● WHAT NEEDS TO BE DONE
Set every line of the data down again exactly, and keep the pictures out.

======== PROVIDED ENTRIES

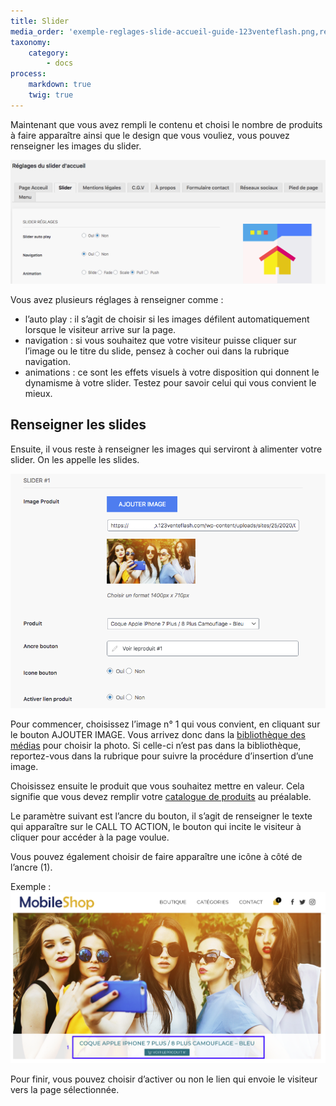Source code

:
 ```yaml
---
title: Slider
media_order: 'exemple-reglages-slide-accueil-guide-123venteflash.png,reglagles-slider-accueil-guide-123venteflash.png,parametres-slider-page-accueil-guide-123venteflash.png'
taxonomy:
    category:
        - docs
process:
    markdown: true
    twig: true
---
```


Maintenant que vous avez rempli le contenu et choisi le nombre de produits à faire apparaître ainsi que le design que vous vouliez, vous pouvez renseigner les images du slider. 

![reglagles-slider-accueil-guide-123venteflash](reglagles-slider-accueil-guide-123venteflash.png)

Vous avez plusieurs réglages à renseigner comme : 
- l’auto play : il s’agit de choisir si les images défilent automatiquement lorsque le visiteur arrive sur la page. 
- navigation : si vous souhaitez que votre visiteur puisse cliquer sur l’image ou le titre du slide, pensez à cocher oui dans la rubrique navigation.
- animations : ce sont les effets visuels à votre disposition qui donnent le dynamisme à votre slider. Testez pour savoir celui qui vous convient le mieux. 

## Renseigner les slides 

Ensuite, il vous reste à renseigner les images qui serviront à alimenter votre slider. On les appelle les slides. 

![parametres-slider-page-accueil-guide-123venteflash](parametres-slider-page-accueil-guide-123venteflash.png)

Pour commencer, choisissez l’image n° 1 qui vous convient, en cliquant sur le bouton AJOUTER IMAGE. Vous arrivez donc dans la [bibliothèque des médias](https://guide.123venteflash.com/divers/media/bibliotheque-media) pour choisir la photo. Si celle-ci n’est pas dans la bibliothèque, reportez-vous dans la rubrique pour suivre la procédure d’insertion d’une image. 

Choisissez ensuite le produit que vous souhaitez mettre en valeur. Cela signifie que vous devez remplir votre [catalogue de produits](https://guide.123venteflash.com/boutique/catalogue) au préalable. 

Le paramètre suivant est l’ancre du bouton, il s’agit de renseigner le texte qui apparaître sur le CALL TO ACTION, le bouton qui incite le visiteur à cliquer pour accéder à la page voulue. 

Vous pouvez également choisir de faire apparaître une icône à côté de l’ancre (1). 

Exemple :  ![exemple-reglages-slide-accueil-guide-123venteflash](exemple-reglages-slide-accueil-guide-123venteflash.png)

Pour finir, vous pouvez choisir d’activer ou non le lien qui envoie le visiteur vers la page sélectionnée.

================

● ANSWER SPACE
Source code

:
 ```yaml
---
title: Slider
media_order: 'exemple-reglages-slide-accueil-guide-123venteflash.png,reglagles-slider-accueil-guide-123venteflash.png,parametres-slider-page-accueil-guide-123venteflash.png'
taxonomy:
    category:
        - docs
process:
    markdown: true
    twig: true
---
```


Maintenant que vous avez rempli le contenu et choisi le nombre de produits à faire apparaître ainsi que le design que vous vouliez, vous pouvez renseigner les images du slider. 

![reglagles-slider-accueil-guide-123venteflash](reglagles-slider-accueil-guide-123venteflash.png)

Vous avez plusieurs réglages à renseigner comme : 
- l’auto play : il s’agit de choisir si les images défilent automatiquement lorsque le visiteur arrive sur la page. 
- navigation : si vous souhaitez que votre visiteur puisse cliquer sur l’image ou le titre du slide, pensez à cocher oui dans la rubrique navigation.
- animations : ce sont les effets visuels à votre disposition qui donnent le dynamisme à votre slider. Testez pour savoir celui qui vous convient le mieux. 

## Renseigner les slides 

Ensuite, il vous reste à renseigner les images qui serviront à alimenter votre slider. On les appelle les slides. 

![parametres-slider-page-accueil-guide-123venteflash](parametres-slider-page-accueil-guide-123venteflash.png)

Pour commencer, choisissez l’image n° 1 qui vous convient, en cliquant sur le bouton AJOUTER IMAGE. Vous arrivez donc dans la [bibliothèque des médias](https://guide.123venteflash.com/divers/media/bibliotheque-media) pour choisir la photo. Si celle-ci n’est pas dans la bibliothèque, reportez-vous dans la rubrique pour suivre la procédure d’insertion d’une image. 

Choisissez ensuite le produit que vous souhaitez mettre en valeur. Cela signifie que vous devez remplir votre [catalogue de produits](https://guide.123venteflash.com/boutique/catalogue) au préalable. 

Le paramètre suivant est l’ancre du bouton, il s’agit de renseigner le texte qui apparaître sur le CALL TO ACTION, le bouton qui incite le visiteur à cliquer pour accéder à la page voulue. 

Vous pouvez également choisir de faire apparaître une icône à côté de l’ancre (1). 

Exemple :  ![exemple-reglages-slide-accueil-guide-123venteflash](exemple-reglages-slide-accueil-guide-123venteflash.png)

Pour finir, vous pouvez choisir d’activer ou non le lien qui envoie le visiteur vers la page sélectionnée.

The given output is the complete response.